Exercise directions: As the answer, give every line of the records that includes the word "with".
-.-.-
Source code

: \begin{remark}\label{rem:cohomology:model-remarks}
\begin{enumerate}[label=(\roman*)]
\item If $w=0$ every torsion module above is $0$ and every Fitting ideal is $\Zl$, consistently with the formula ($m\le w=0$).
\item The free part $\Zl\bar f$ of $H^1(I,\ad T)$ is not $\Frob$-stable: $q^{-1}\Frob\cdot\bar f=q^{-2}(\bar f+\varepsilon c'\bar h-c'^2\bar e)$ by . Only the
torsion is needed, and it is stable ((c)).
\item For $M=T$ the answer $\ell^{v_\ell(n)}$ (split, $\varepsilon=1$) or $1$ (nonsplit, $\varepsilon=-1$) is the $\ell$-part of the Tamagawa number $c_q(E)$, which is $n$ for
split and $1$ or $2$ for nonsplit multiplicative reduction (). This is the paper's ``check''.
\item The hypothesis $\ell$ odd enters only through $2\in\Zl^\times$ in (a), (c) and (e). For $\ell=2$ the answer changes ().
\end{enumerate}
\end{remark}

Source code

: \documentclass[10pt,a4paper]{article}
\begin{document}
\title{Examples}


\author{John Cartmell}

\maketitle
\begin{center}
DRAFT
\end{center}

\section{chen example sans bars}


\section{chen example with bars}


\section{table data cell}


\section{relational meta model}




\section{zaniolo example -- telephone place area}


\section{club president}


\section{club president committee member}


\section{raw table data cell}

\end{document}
-.-.-
Answer for this exercise:
\item If $w=0$ every torsion module above is $0$ and every Fitting ideal is $\Zl$, consistently with the formula ($m\le w=0$).
\section{chen example with bars}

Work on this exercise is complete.